Using the data that follows, return exactly the lines from the one that contains "Qui abbiamo parcheggiato" through the one that contains "al quartiere nord.", ends included.

——————

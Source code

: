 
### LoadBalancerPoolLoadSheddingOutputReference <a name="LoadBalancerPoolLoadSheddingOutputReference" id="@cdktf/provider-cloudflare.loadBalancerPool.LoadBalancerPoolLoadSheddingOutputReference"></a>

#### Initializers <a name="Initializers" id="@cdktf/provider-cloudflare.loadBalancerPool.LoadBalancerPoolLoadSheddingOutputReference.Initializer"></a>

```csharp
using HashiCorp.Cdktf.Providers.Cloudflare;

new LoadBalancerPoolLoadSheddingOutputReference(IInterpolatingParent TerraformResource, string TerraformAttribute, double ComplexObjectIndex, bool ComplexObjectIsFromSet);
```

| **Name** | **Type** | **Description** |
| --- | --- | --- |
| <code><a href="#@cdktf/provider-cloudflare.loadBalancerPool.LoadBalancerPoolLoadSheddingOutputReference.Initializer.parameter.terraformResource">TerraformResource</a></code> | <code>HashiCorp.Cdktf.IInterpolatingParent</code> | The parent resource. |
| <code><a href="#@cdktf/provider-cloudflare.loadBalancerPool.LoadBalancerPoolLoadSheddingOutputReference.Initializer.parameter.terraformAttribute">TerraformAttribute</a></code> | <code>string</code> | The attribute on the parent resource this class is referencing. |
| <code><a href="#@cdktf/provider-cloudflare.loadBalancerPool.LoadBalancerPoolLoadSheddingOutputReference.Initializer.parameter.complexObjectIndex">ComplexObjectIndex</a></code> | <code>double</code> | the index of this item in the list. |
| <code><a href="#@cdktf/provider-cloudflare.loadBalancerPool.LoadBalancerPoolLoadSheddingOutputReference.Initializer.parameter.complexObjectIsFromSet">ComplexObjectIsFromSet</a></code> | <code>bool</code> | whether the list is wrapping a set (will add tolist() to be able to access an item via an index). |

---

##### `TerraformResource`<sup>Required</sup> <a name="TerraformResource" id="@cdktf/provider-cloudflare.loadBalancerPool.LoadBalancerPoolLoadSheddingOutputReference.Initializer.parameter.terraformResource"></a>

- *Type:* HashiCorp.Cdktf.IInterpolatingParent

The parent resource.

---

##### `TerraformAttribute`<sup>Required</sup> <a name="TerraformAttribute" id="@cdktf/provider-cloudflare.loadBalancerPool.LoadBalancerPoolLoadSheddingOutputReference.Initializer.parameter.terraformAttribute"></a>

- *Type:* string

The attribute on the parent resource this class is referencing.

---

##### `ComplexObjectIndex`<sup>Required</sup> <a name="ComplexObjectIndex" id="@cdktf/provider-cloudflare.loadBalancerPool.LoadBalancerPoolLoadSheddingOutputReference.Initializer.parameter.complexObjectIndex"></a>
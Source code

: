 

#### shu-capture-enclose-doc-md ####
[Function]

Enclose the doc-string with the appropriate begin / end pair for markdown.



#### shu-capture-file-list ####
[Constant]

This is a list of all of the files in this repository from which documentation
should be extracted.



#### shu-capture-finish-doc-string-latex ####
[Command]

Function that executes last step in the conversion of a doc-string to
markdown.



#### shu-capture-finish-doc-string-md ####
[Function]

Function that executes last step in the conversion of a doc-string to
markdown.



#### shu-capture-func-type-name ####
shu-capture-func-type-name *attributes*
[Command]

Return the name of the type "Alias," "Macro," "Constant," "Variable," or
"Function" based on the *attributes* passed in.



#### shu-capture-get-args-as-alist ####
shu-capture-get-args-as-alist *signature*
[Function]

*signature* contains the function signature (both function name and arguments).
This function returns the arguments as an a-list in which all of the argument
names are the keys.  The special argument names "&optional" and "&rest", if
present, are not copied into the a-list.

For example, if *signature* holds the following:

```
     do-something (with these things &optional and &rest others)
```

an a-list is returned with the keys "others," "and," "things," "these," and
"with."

——————

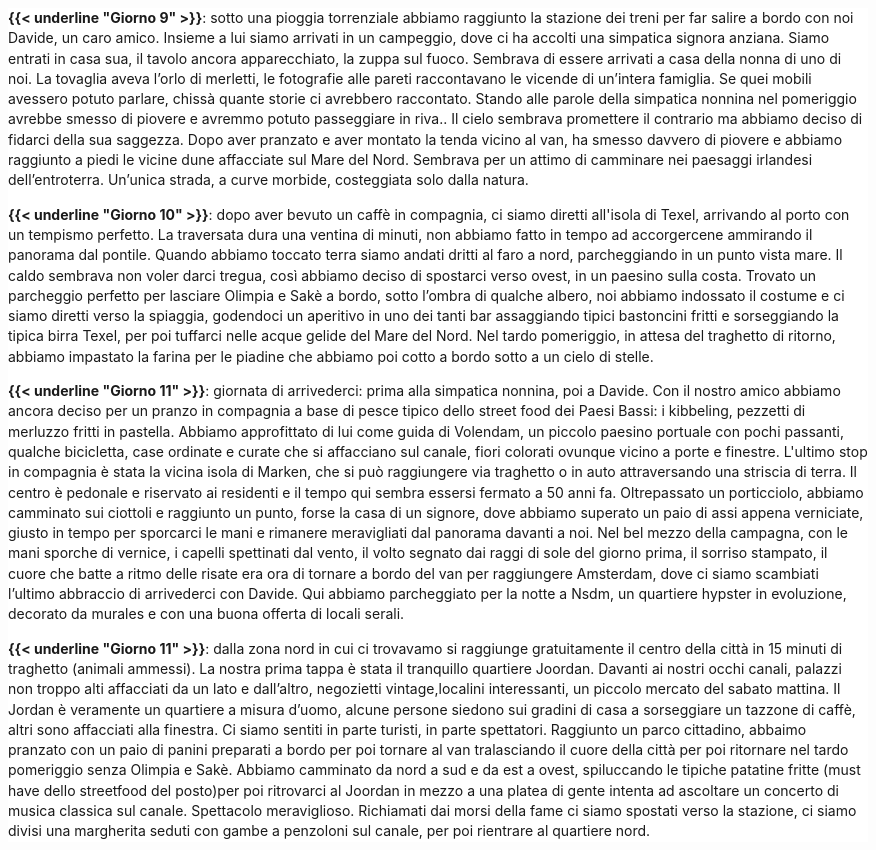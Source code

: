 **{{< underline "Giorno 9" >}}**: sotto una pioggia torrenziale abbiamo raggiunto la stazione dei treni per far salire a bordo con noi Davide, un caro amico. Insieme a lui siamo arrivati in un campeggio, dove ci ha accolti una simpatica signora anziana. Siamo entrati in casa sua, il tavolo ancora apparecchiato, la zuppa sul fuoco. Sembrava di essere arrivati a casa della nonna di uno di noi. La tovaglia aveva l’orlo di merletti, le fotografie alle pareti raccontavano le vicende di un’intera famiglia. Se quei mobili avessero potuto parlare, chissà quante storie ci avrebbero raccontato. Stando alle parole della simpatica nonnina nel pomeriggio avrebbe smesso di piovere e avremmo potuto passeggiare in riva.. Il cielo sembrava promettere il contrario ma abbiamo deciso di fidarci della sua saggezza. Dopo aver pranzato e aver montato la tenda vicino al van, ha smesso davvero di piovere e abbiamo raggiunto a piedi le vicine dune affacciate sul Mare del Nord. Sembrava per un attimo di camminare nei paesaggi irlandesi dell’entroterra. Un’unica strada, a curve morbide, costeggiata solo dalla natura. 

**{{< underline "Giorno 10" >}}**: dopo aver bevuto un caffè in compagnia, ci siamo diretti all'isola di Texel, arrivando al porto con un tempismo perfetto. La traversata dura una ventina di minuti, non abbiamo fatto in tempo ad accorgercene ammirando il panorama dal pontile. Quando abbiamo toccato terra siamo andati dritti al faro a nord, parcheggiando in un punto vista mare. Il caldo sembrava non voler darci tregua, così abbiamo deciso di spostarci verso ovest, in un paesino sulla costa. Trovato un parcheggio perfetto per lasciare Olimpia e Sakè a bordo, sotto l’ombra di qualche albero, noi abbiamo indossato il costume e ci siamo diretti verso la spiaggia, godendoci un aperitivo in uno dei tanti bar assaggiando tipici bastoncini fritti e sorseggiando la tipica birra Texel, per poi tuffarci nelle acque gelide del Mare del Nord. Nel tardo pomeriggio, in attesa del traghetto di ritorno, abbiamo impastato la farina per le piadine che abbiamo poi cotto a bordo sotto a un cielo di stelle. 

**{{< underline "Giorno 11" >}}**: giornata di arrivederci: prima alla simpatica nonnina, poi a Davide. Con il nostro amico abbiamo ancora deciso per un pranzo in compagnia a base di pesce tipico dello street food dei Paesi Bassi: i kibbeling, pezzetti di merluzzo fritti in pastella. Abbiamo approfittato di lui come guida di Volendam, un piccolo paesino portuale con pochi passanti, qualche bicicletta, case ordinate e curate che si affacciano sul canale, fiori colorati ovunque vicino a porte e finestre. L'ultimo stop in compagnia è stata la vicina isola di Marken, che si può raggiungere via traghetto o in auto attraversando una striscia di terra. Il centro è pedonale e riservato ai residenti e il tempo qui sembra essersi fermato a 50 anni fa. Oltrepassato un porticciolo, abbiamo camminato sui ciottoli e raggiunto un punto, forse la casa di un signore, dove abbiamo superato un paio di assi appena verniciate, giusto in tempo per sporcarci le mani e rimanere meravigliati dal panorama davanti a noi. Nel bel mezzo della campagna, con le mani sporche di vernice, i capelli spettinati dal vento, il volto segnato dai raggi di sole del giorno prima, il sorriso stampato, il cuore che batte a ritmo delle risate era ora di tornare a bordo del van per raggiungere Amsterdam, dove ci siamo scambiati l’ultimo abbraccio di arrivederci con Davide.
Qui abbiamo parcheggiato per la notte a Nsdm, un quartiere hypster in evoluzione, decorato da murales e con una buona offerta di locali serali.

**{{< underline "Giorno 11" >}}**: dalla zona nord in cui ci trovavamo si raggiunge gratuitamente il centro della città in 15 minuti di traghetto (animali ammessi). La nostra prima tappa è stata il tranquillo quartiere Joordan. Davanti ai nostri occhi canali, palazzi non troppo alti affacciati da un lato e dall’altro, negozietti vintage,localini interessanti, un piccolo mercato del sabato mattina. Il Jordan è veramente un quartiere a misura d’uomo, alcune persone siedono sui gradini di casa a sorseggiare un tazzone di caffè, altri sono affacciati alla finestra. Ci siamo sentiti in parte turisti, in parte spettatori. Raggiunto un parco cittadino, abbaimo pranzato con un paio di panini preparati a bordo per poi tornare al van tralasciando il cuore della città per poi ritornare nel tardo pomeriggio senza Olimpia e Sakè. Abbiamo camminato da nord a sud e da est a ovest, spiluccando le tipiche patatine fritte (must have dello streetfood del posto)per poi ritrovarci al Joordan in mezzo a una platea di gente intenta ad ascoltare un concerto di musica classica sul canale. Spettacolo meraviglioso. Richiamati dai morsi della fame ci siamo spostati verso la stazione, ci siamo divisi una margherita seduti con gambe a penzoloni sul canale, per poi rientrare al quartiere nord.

——————

■ Written solution
Qui abbiamo parcheggiato per la notte a Nsdm, un quartiere hypster in evoluzione, decorato da murales e con una buona offerta di locali serali.

**{{< underline "Giorno 11" >}}**: dalla zona nord in cui ci trovavamo si raggiunge gratuitamente il centro della città in 15 minuti di traghetto (animali ammessi). La nostra prima tappa è stata il tranquillo quartiere Joordan. Davanti ai nostri occhi canali, palazzi non troppo alti affacciati da un lato e dall’altro, negozietti vintage,localini interessanti, un piccolo mercato del sabato mattina. Il Jordan è veramente un quartiere a misura d’uomo, alcune persone siedono sui gradini di casa a sorseggiare un tazzone di caffè, altri sono affacciati alla finestra. Ci siamo sentiti in parte turisti, in parte spettatori. Raggiunto un parco cittadino, abbaimo pranzato con un paio di panini preparati a bordo per poi tornare al van tralasciando il cuore della città per poi ritornare nel tardo pomeriggio senza Olimpia e Sakè. Abbiamo camminato da nord a sud e da est a ovest, spiluccando le tipiche patatine fritte (must have dello streetfood del posto)per poi ritrovarci al Joordan in mezzo a una platea di gente intenta ad ascoltare un concerto di musica classica sul canale. Spettacolo meraviglioso. Richiamati dai morsi della fame ci siamo spostati verso la stazione, ci siamo divisi una margherita seduti con gambe a penzoloni sul canale, per poi rientrare al quartiere nord.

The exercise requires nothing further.